Co-director and movement director: Leah Hausman, Set Designer: Rae Smith, Costume Designer: Katrina Lindsay, Lighting Designer: Paule Constable, Video Designer: Finn Ross

The production opens at the London Coliseum on 5 June 2014 (8 performances)
Verdi's Otello
Benjamin's Written on Skin
Donizetti's The Siege of Calais
Wagner's The Flying Dutchman

Photos: Amit Lennon Courtesy: Arts & Business
These medals celebrate those who support the arts in its widest forms and recognise the contribution they make to society and throughout the UK cultural landscape.

'Philanthropy is rarely more powerful than when it's led by a determined fan. By focusing on the area that he cares about, the difference that Sir Peter Moores has made to opera, and to visual art, has been incalculable. "Most people aren't as nutty as I am," he says. "Most people just want to give you the money and go away. I'm not like that." As a result, one can truly say that some great works only exist - or have been preserved - because he made it happen.'
Alison Taggart, who ran the Peter Moores Foundation with quiet authority for nearly 22 years, retired at Christmas 2012. Joining the PMF as Administrator in 1991, she oversaw the most fruitful years of the PMF's activities, becoming the Foundation's Director, ably supported, in recent years, by her deputy, Lesley Mills. Lesley succeeds Alison as Director of the Foundation until it is finally wound up in 2014.
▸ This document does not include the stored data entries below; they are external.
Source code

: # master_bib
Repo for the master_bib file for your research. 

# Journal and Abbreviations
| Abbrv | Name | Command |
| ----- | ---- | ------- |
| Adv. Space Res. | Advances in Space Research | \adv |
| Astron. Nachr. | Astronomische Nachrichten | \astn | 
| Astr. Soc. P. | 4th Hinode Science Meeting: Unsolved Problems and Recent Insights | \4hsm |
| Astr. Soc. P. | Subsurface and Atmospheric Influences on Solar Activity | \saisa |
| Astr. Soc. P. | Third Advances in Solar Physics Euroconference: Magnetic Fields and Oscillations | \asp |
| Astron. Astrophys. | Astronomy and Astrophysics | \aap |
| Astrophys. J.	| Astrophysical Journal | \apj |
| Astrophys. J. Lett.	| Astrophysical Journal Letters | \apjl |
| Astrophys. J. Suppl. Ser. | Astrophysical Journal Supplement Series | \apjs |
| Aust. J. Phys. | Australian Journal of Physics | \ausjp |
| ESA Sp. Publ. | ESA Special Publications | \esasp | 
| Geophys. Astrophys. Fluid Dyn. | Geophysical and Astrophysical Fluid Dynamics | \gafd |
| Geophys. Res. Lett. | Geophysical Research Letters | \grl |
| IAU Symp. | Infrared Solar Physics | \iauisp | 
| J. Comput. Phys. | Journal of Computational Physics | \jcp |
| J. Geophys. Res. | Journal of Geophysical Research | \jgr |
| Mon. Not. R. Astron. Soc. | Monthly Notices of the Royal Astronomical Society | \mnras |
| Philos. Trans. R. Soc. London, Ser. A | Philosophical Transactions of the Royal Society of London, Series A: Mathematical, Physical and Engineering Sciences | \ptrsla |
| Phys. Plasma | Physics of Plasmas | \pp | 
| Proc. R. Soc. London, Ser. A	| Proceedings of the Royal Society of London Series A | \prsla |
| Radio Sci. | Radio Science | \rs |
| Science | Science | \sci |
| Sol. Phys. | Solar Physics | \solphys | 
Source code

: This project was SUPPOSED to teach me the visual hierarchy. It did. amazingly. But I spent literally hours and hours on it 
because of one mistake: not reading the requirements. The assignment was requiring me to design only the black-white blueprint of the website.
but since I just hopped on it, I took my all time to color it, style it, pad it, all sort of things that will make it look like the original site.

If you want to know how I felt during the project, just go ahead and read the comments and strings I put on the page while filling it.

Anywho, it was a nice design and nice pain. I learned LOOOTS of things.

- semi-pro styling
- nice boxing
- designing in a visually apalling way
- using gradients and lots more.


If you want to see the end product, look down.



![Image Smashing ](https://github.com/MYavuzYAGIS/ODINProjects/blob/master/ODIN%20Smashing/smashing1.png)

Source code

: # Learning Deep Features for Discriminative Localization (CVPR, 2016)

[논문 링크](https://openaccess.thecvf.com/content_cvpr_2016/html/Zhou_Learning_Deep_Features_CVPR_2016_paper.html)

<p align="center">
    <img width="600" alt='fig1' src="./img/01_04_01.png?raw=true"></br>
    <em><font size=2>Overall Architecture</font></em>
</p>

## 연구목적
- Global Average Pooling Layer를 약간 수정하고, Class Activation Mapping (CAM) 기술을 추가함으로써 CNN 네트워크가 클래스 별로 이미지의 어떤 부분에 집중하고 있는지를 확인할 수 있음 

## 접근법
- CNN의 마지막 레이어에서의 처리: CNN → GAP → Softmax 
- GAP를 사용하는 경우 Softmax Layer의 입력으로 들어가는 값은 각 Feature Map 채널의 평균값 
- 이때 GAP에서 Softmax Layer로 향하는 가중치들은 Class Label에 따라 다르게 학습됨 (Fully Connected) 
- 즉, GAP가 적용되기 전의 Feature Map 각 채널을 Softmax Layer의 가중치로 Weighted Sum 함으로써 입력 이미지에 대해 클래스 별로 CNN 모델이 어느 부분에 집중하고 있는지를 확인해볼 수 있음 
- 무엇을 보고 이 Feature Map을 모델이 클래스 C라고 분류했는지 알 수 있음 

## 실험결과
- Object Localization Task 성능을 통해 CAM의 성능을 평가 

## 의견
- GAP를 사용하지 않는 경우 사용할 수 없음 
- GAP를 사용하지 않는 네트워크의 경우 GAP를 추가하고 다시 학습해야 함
Alison joined the PMF from Opera Northern Ireland (where she had worked with Patric Schmid, founder of Opera Rara) and brought a wealth of experience in arts administration to her role at the Foundation.
From providing firm guidance to young artists and embryo organisations about grant applications, to negotiating complex contracts with established organisations, Alison provided a fair, guiding hand, to all. During her time with the PMF, she saw the opening of the Transatlantic Slave Trade Gallery in Liverpool (1994), the development of the Opera in English recordings with Chandos Records (from 1995), the expansion of support for young singers' studies, support for ChildLine projects, the opening of Compton Verney art gallery (2004) and many other projects in the arts, educational and social fields. In all these areas, she provided a calm and sensible hub of advice - for which the Foundation, and all the enterprises it has supported - are truly grateful.
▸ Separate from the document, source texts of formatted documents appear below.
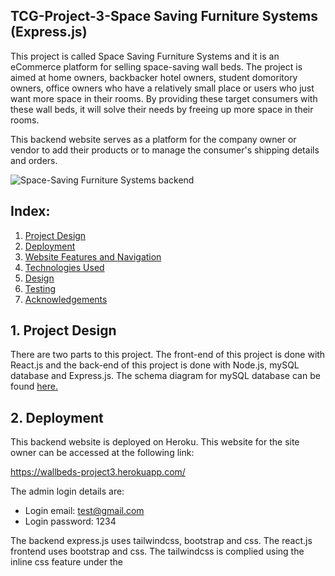 ## TCG-Project-3-Space Saving Furniture Systems (Express.js)
This project is called Space Saving Furniture Systems and it is an eCommerce platform for selling space-saving wall beds. The project is aimed at home owners, backbacker hotel owners, student domoritory owners, office owners who have a relatively small place or users who just want more space in their rooms. By providing these target consumers with these wall beds, it will solve their needs by freeing up more space in their rooms.

This backend website serves as a platform for the company owner or vendor to add their products or to manage the consumer's shipping details and orders.

![Space-Saving Furniture Systems backend](https://res.cloudinary.com/dtrwtlldr/image/upload/v1639143470/backend_final_tgessp.jpg "Space-Saving Furniture Systems")

## Index:
1. [Project Design](#a)
2. [Deployment](#b)
3. [Website Features and Navigation](#c)
4. [Technologies Used](#d)
5. [Design](#e)
6. [Testing](#f)
7. [Acknowledgements](#g)
 
## <a name="a">1. Project Design </a>
There are two parts to this project. The front-end of this project is done with React.js and the back-end of this project is done with Node.js, mySQL database and Express.js.
The schema diagram for mySQL database can be found [here.](https://res.cloudinary.com/dtrwtlldr/image/upload/v1639099995/mySQL_relationship_final_tq5zw7.jpg)

## <a name="b">2. Deployment</a>
This backend website is deployed on Heroku. This website for the site owner can be accessed at the following link:

https://wallbeds-project3.herokuapp.com/

The admin login details are:
* Login email: test@gmail.com
* Login password: 1234

The backend express.js uses tailwindcss, bootstrap and css. The react.js frontend uses bootstrap and css. The tailwindcss is complied using the inline css feature under the <style> tag in the base.hbs of the backend express.js.
 
 ## <a name="c">3. Website Features and Navigation</a>
 This backend website is used to manage the products and orders. Besides the main page of the website, only registered users such as the website owner can access the rest of the routes of the website. The features of this website are listed below:
 
 1. Product management: A registered vendor can list products on the website by creating a new product. The listed products' individual fields can be edited by the vendor and 
 can also be removed on the condition that the product is not in a consumer's cart or purchased order. The features of the product management is as follows:
 * Add a product
 * Update a product fields
 * Delete a product
 
 2. User management: Only registered vendors such as the website owner can access routes in this website for product management. The features of the user management is as 
 follows:
 * Register new vendor
 * Login a registered vendor
 * Logout 

 3. Order management: A registered vendor can view the product orders made by the consumer and its individual fields(for easier processing of the purchased product). By 
 referencing the order reference ID, the vendor can look up the shipping details and user details of the consumer who bought the particular product. The registered vendor can 
 click on the complete order button under the shipping details to complete the order once the order has been shipped out. The order status of the consumer will be updated and 
 the consumer can see its status under the account page in the frontend website. The features of the order management is as follows:
 * View product orders
 * View the respective consumer shipping details
 * Complete the order under the consumer shipping details
 
 4. Product Search: There is search feature implemented in the catalogue, product orders and shipping details page to allow the vendor to filer for products and orders based on name, minimum and maximum cost, and its respective categories.
 
### 3.1 Navigation
The following shows a general direction in which one might navigate through the website:
 
#### 3.2.1 Home
This is the landing page of the website. All the products are displayed here as default. There is a search feature which allows the vendor to filter through the products based on name, minimum and maximum cost, and its respective categories. 

#### 3.2.2 Login
Vendor can use this login page to login to access all the other pages in the website.

#### 3.2.3 Register
Vendor can use this register page if they are new to the website. After registering, the vendor is redirected to the login page. After logging in, the vendor is redirected to the catalogue page.

#### 3.2.4 Add wall Bed 
From the catalogue page, vendor can click on the add wall bed to add a new product. If the catalogue already has products, the vendor can edit the product or remove it provided the product is not in any orders or in the user's cart.
 
Each product is displayed in a table with the headings:
 * ID
 * Name
 * Weight
 * Description
 * Stock
 * Date created
 * Bed Size
 * Mattress Type
 * Bed Orientation
 * Frame Colour
 * Wood Panel Colours
 * Cost in Dollars
 * Image
 
#### 3.2.5 Product Orders
A registered vendor can view the product orders made by the consumer and its individual fields(for easier processing of the purchased product). The vendor can also search for orders in the search order bar.
 
Each product order is displayed in a table with the headings:
 * Order ID
 * Orders Reference ID
 * Name of Bed
 * Bed Size
 * Frame Colour
 * Bed Orientation
 * Mattress Type
 * Quantity
 * Cost
 * Wood Panel Colours
 
#### 3.2.6 Shipping Details
By referencing the order reference ID, the vendor can look up the shipping details and user details of the consumer who bought the particular product. The registered vendor can 
click on the complete order button under the payment status in shipping details to complete the order once the order has been shipped out. The order status of the consumer will be updated and the consumer can see its status under the account page in the frontend website.
 
Under the shipping details, each order reference ID is displayed in a table with the headings:
 * Orders Reference ID
 * Payment Reference
 * Date ordered
 * Customer Name
 * Email
 * Billing address
 * Shipping address
 * Phone number
 * Payment status
 
 The vendor can also search the shipping details based on the payment status and the payment reference.
 
 ## <a name="d">4. Technologies Used</a>

* [Express](https://reactjs.org/)
<br> This project uses ExpressJS in the backend to provide methods to specify what function is called for a particular HTTP verb ( GET , POST , PUT , DELETE) and URL pattern and 
to retrieve data from mySQL and send them to React or vice versa.
* [Bootstrap 5.1.3](https://getbootstrap.com/docs/5.1/getting-started/introduction/)
<br> This project uses Bootstrap to structure the layout of the website such as my Navbar. It is also used in positioning the text and features.
* [date-fns](https://date-fns.org/)
<br> This project uses date-fns toolset to change the datetime format in mySQL to a more readable date format.
* [mySQL](https://www.mysql.com/)
<br> This project uses mySQL to store documents in the collections which the backend user has uploaded in express.js. 
* [Tailwindcss](https://tailwindcss.com/)
<br> A utility-first CSS framework for rapidly build modern websites without ever leaving your HTML.
* [morgan](https://github.com/expressjs/morgan)
<br> A logger for Express.js for creating log files for the API.
* [bookshelf](https://bookshelfjs.org/)
<br> ORM for Node.js.
* [cloudinary](https://cloudinary.com/)
<br> Cloud image hosting service.
* [Cors](https://github.com/expressjs/cors)
<br> Middleware for Express.js to enable cross-origin resource sharing.
* [Connect-flash](https://github.com/jaredhanson/connect-flash)
<br> A middleware for Express.js to manage flash messages.
* [db-migrate](https://db-migrate.readthedocs.io/en/latest/Getting%20Started/usage/)
<br> This project uses db-migrate, a database migration tool for Node.js.
* [db-migrate-mysql](https://github.com/db-migrate/mysql)
<br> This project uses db-migrate-mysql, a database migration tool for MySQL.
* [express-session](https://github.com/expressjs/session)
<br> Middleware for Express.js to manage sessions.
* [dotenv](https://github.com/motdotla/dotenv)
<br> A library for loading environment variables from a .env file.
* [forms](https://github.com/caolan/forms)
<br> Caolan's forms library for Node.js.
* [hbs](https://github.com/pillarjs/hbs)
<br> Express.js view engine for handlebars.js
 * [handlebars-helpers](https://github.com/helpers/handlebars-helpers)
<br> Handlebars helpers for Node.js.
* [jsonwebtoken](https://github.com/auth0/node-jsonwebtoken)
<br> An implementation of JSON Web Tokens in Node.js.
* [stripe](https://stripe.com/en-sg)
<br> A payment processing API for the Internet.
* [Wax-on](https://github.com/keithws/wax-on)
<br> 	Wax on adds support to Handlebars for template inheritance with the block and extends helpers.
* [Uuid](https://github.com/uuidjs/uuid)
<br> Javascript used in express.js for generating unique identifiers.
* [Yup](https://github.com/jquense/yup)
<br> JS library for validating data.
* [HTML 5](https://developer.mozilla.org/en-US/docs/Web/Guide/HTML/HTML5)
<br> This project uses HTML5 to structure the content and to insert buttons and images.
* [CSS](https://developer.mozilla.org/en-US/docs/Web/CSS)
<br> This project uses CSS to add visual colors, adjust the size of the features and also positioning and animation of the features.

 ## <a name="e">5. Design</a>
### 5.1 UI/UX
The UI/UX design for this project was catered for the ease of use for the user. The design process for the website are as follows:

### 5.1.1 User Interface
#### Structure:
The organization of the site content will contain the landing page with the navigation bar in the top and site’s logo on the top left. The headings in the navigation bar are self-explainatory and easy to use.

#### Skeleton:
#### Layout:
*	The user login, logout and register is at the top right of the screen for easy reference.
*	Clicking on the shopping cart icon will show all the items added to the cart by all the users in the front end with the name and email of the user who added the product to the cart on the top left side of the cart item.

#### Surface:
#### Colours:
* White background with dark blue header with white fonts in the landing page for better contrast and easy visualization. 
* Usage of [coolors](https://coolors.co/) to select my colour scheme.
* Images used will not be too bright colours as I am using a white background.
* Usage of traditional fonts such as 'Stencil Std, Fantasy' and 'Times New Roman, Times, serif'.
* Adequate white spaces between characters and lines in description for easy reading.


#### 5.2.2 User Experience
The website makes use of tables in the backend and uses tailwindcss to create a responsive design. The default tailwind font family can be found in the documentation [here](https://tailwindcss.com/docs/font-family)
 
 
 ## <a name="f">6. Testing</a>
 Based on the owner's needs and objectives, these are the testing guidelines for the features that were implemented.
| User Stories| Features|
| ------ | ------ |
| I'm at the home page. I see a search feature on the left and the list of all of the products on the right | I enter the search field 'classic' for name, '2050' for maximum cost, 'single bed' for bed sizes, 'horizontal' for bed orientation, 'spring' for mattress type, 'aluminium' for bed frame colour, 'walnut' for wood panel colours and click on filter wall beds. The search results will show 'classic wall bed single' as the wall bed being filtered. |
| I log in with my email and password under the 'Login' link in the navigation bar | I am redirected to the profile page with a successful flash message saying 'Welcome back,'my name' where I can see my username and email. If I enter my email or password wrongly, an error message will show 'Sorry, the authentication details you provided does not work.' |
| After logging in, I click on the Catalogue link in the navigation bar| I am directed to the catalogue page where the images of nine products and its respective fields are shown. There is an update and delete button on the right side of the end field of each product. |
| I click on the update button under the 'bunk bed aluminum frame' wall bed at the end of its table| I am directed to the editing page of the product. I change the 'weight in kg' field from '106' to '110' and click on 'update wall bed' at the bottom of the page. A success message showing 'bunk bed aluminum frame has been updated' and the product weight has been changed to 110 kg. |
| I click on the 'Add Wall Bed' link in the navigation bar | I am directed to the add product page with a form. I fill up the form fields and click on 'Add Product'. A success message saying "New Wall Bed 'name' has been created". The new product will appear at the bottom of the product listing in the catalogue page. |
| I click on the 'product orders' link in the navigation bar | I am directed to the page with all the orders made so far. There are 2 product orders 'bunk bed wood frame' and 'classic wall bed double' made so far in the database. |
| I click on the 'shipping details' link in the navigation bar | I am directed to the page with all the shipping details of users who made purchases. There is one current user 'Vincenttest' who made two product purchases. |
| I click on the 'complete order' button under the payment status in the shipping details link of the navigation bar | A success message saying 'Complete order has been updated' and the status will change from 'paid' to 'completed'. |
| I click on logout | A success message saying' Goodbye' will be shown and I am redirected to the login page. | 
 

 ### <a name="g">7. Credits and Acknowledgement</a>
* Credits to https://www.qoo10.sg/shop/spacesaving for the company's vision and wall beds data.
* Credits to https://shop.smartbeds.it for their wall bed images and their descriptions.
* All code snippets and templates used in this project are attributed in the source code where applicable.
We wish her a happy, and active, retirement!
The exhibition comprises forty of the City of Glasgow's greatest Italian paintings - the finest and most comprehensive civic collection in the UK, and mostly unseen outside Glasgow. It includes landscapes, portraits and devotional works from the Renaissance by artists such as Giovanni Bellini, Sandro Botticelli, Titian, Salvator Rosa and Francesco Guardi.

The exhibition will be accompanied by a redisplay of works within Compton Verney's own Neapolitan Collection in the first Naples gallery.
This exhibition showcases new and innovative work by selected artists from eight counties in the central region which includes Warwickshire, Oxfordshire, Buckinghamshire, Leicestershire, Herefordshire, Worcestershire, Shropshire, Staffordshire, Derbyshire, Nottinghamshire and the West Midlands.

Outside In presents work by artists who feel excluded from the art world for a variety of reasons which may include health, disability or social circumstance or because their work does not conform to what is normally considered as art. Selected by a panel of representatives from Pallant House Gallery (originators of Outside In), Compton Verney and experts in the arts world, the exhibition will feature up to 20 artists, some of whom have also worked with Compton Verney to themselves select a work from Compton Verney's important British Folk Art collection to show alongside their own.
Former PMF Scholar and finalist in Welsh Singer of the Year, Cecilia Smiga has sadly died at the age of 38 years.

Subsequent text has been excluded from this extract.